Among much of the elite today, I have the feeling that there is a belief that Nigeria is too big to fail, too important to be ignored, and that Nigerians can go on ignoring some of the most fundamental challenges they have many of which we have talked about: disgraceful lack of infrastructure, the growing problems of unemployment, the failure to deal with the underlying problems in the Niger-Delta, the failure to consolidate democracy and somehow feel will remain important to everybody because of all those reasons that are strategically important.

And I am not sure that that is helpful.

Let me sort of deconstruct those elements of Nigeria's importance, and ask whether they are as relevant as they have been.

We often hear that one in five Africans is a Nigerian. What does it mean? Do we ever say one in five Asians is a Chinese? Chinese power comes not just for the fact that it has a lot of people but it has harnessed the entrepreneurial talent and economic capacity and all the other talents of China to make her a major economic force and political force.

What does it mean that one in five Africans is Nigeria? It does not mean anything to a Namibian or a South African. It is a kind of conceit. What makes it important is what is happening to the people of Nigerian. Are their talents being tapped? Are they becoming an economic force? Is all that potential being used?

And the answer is "Not really."

And oil, yes, Nigeria is a major oil producer, but Brazil is now launching a 10-year program that is going to make it one of the major oil producers in the world. And every other country in Africa is now beginning to produce oil.

And Angola is rivalling Nigeria in oil production, and the United States has just discovered a huge gas reserve which is going to replace some of our dependence on imported energy.

So if you look ahead ten years, is Nigeria really going to be that relevant as a major oil producer, or just another of another of the many oil producers while the world moves on to alternative sources of energy and other sources of supply.

And what about its influence, its contributions to the continent? As our representative from the parliament talked about, there is a great history of those contributions.

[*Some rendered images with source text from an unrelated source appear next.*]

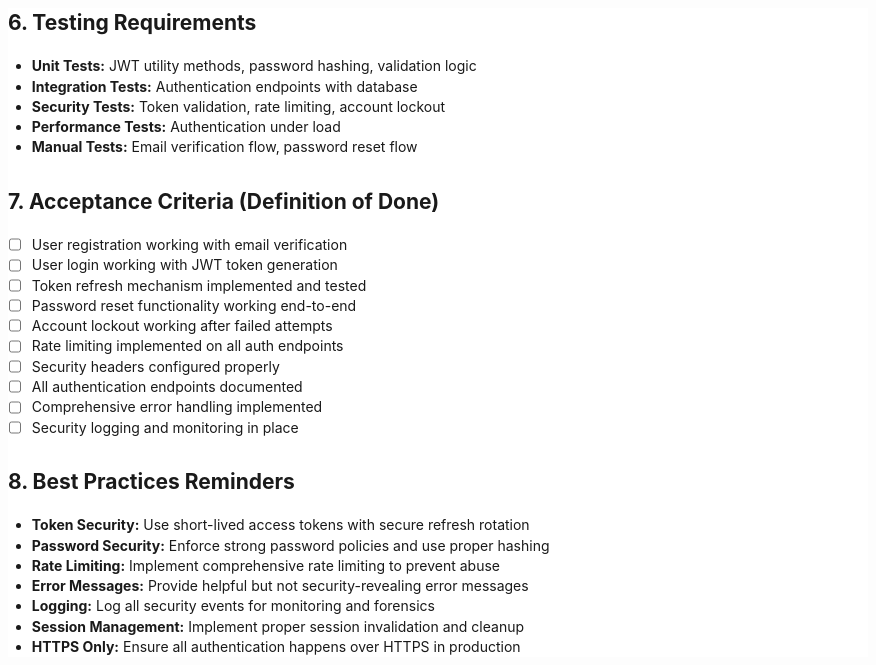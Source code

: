 ## 6. Testing Requirements
- **Unit Tests:** JWT utility methods, password hashing, validation logic
- **Integration Tests:** Authentication endpoints with database
- **Security Tests:** Token validation, rate limiting, account lockout
- **Performance Tests:** Authentication under load
- **Manual Tests:** Email verification flow, password reset flow

## 7. Acceptance Criteria (Definition of Done)
- [ ] User registration working with email verification
- [ ] User login working with JWT token generation
- [ ] Token refresh mechanism implemented and tested
- [ ] Password reset functionality working end-to-end
- [ ] Account lockout working after failed attempts
- [ ] Rate limiting implemented on all auth endpoints
- [ ] Security headers configured properly
- [ ] All authentication endpoints documented
- [ ] Comprehensive error handling implemented
- [ ] Security logging and monitoring in place

## 8. Best Practices Reminders
- **Token Security:** Use short-lived access tokens with secure refresh rotation
- **Password Security:** Enforce strong password policies and use proper hashing
- **Rate Limiting:** Implement comprehensive rate limiting to prevent abuse
- **Error Messages:** Provide helpful but not security-revealing error messages
- **Logging:** Log all security events for monitoring and forensics
- **Session Management:** Implement proper session invalidation and cleanup
- **HTTPS Only:** Ensure all authentication happens over HTTPS in production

But that is history.

Is Nigeria really playing a major role today in the crisis in Niger on its border, or in Guinea, or in Darfur, or after many many promises making any contributions to Somalia?

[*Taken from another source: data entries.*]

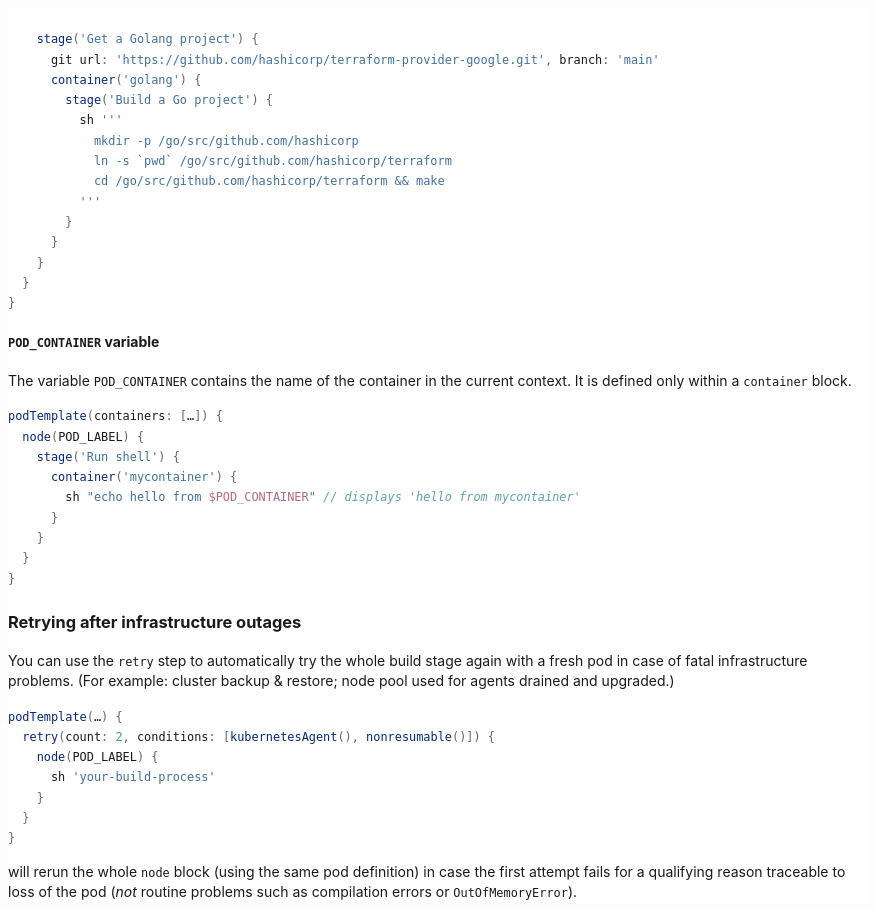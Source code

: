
 ```groovy

    stage('Get a Golang project') {
      git url: 'https://github.com/hashicorp/terraform-provider-google.git', branch: 'main'
      container('golang') {
        stage('Build a Go project') {
          sh '''
            mkdir -p /go/src/github.com/hashicorp
            ln -s `pwd` /go/src/github.com/hashicorp/terraform
            cd /go/src/github.com/hashicorp/terraform && make
          '''
        }
      }
    }
  }
}
```

#### `POD_CONTAINER` variable

The variable `POD_CONTAINER` contains the name of the container in the current context.
It is defined only within a `container` block.

```groovy
podTemplate(containers: […]) {
  node(POD_LABEL) {
    stage('Run shell') {
      container('mycontainer') {
        sh "echo hello from $POD_CONTAINER" // displays 'hello from mycontainer'
      }
    }
  }
}
```

### Retrying after infrastructure outages

You can use the `retry` step to automatically try the whole build stage again with a fresh pod in case of fatal infrastructure problems.
(For example: cluster backup & restore; node pool used for agents drained and upgraded.)

```groovy
podTemplate(…) {
  retry(count: 2, conditions: [kubernetesAgent(), nonresumable()]) {
    node(POD_LABEL) {
      sh 'your-build-process'
    }
  }
}
```

will rerun the whole `node` block (using the same pod definition) in case the first attempt fails for a qualifying reason traceable to loss of the pod
(_not_ routine problems such as compilation errors or `OutOfMemoryError`).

The answer is no, Nigeria is today NOT making a major impact, on its region, or on the African Union or on the big problems of Africa that it was making before.

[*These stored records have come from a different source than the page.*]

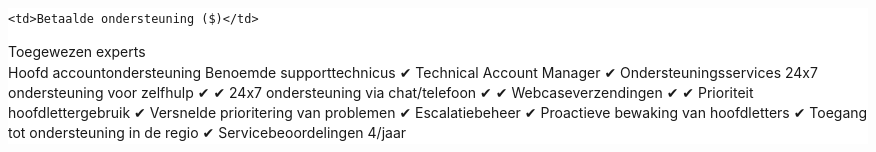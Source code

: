     <td>Betaalde ondersteuning ($)</td>
  </tr>
  <tr>
    <td rowspan="3">Toegewezen experts<br></td>
    <td>Hoofd accountondersteuning</td>
    <td></td>
    <td></td>
  </tr>
  <tr>
    <td>Benoemde supporttechnicus</td>
    <td></td>
    <td>✔</td>
  </tr>
  <tr>
    <td>Technical Account Manager</td>
    <td></td>
    <td>✔</td>
  </tr>
  <tr>
    <td rowspan="17">Ondersteuningsservices</td>
    <td>24x7 ondersteuning voor zelfhulp</td>
    <td>✔</td>
    <td>✔</td>
  </tr>
  <tr>
    <td>24x7 ondersteuning via chat/telefoon</td>
    <td>✔</td>
    <td>✔</td>
  </tr>
  <tr>
    <td>Webcaseverzendingen</td>
    <td>✔</td>
    <td>✔</td>
  </tr>
  <tr>
    <td>Prioriteit hoofdlettergebruik</td>
    <td></td>
    <td>✔</td>
  </tr>
  <tr>
    <td>Versnelde prioritering van problemen</td>
    <td></td>
    <td>✔</td>
  </tr>
  <tr>
  <tr>
    <td>Escalatiebeheer</td>
    <td></td>
    <td>✔</td>
  </tr>
    <td>Proactieve bewaking van hoofdletters</td>
    <td></td>
    <td>✔</td>
  </tr>
  <tr>
    <td>Toegang tot ondersteuning in de regio</td>
    <td></td>
    <td>✔</td>
  </tr>
  <tr>
    <td>Servicebeoordelingen</td>
    <td></td>
    <td>4/jaar</td>
  </tr>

What about its economic influence?

Well, as we have talked about earlier, there is a de industrialization going on in Nigeria a lack of infrastructure, a lack of power means that with imported goods under globalization, Nigerian factories are closing, more and more people are becoming unemployed. and Nigeria is becoming a kind of
society that imports and exports and lives off the oil, which does not
make it a significant economic entity.

Now, of course, on the negative side, the collapse of Nigeria would be enormous, but is that a point to make Nigeria strategically important?

Years ago, I worked for an Assistant Secretary of State who had the longest tenure in that job in the 1980s and I remember in one meeting a minister from a country not very friendly to the United States came in and was berating the Assistant Secretary on all the evils of the United States and
all its dire plots and in things in Africa and was going on and on and
finally the Assistant Secretary cut him off and said: "You know, the biggest danger for your relationship with the United States is not our oppostion but that we will find you irrelevant."

The point is that Nigeria can become much less relevant to the United States. We have already seen evidence of it. When President Obama went to Ghana and not to Nigeria, he was sending a message, that Ghana symbolized
more of the significant trends, issues and importance that one wants to put on Africa than Nigeria.

And when I was asked by journalists why President Obama did not go to Nigeria, I said "what would he gain from going? Would Nigeria be a good model for democracy, would it be a model for good governance, would he
obtain new commitments on Darfur or Somalia or strengthen the African Union or in Niger or elsewhere?"

No he would not, so he did not go.

And when Secretary Clinton did go, indeed but she also went to Angola and who would have thought years ago that Angola would be the most stable country in the Gulf of Guinea and establish a binational commission in Angola.

So the handwriting may already be on the wall, and that is a sad commentary.

Because what it means is that Nigeria's most important strategic importance in the end could be that it has failed.

And that is a sad sad conclusion. It does not have to happen, but I think that we ought to stop talking about what a great country it is, and how terribly important it is to us and talk about what it would take for Nigeria to be that important and great.

And that takes an enormous amount of commitment. And you don't need saints, you don't need leaders like Nelson Mandela in every state, because you are not going to get them.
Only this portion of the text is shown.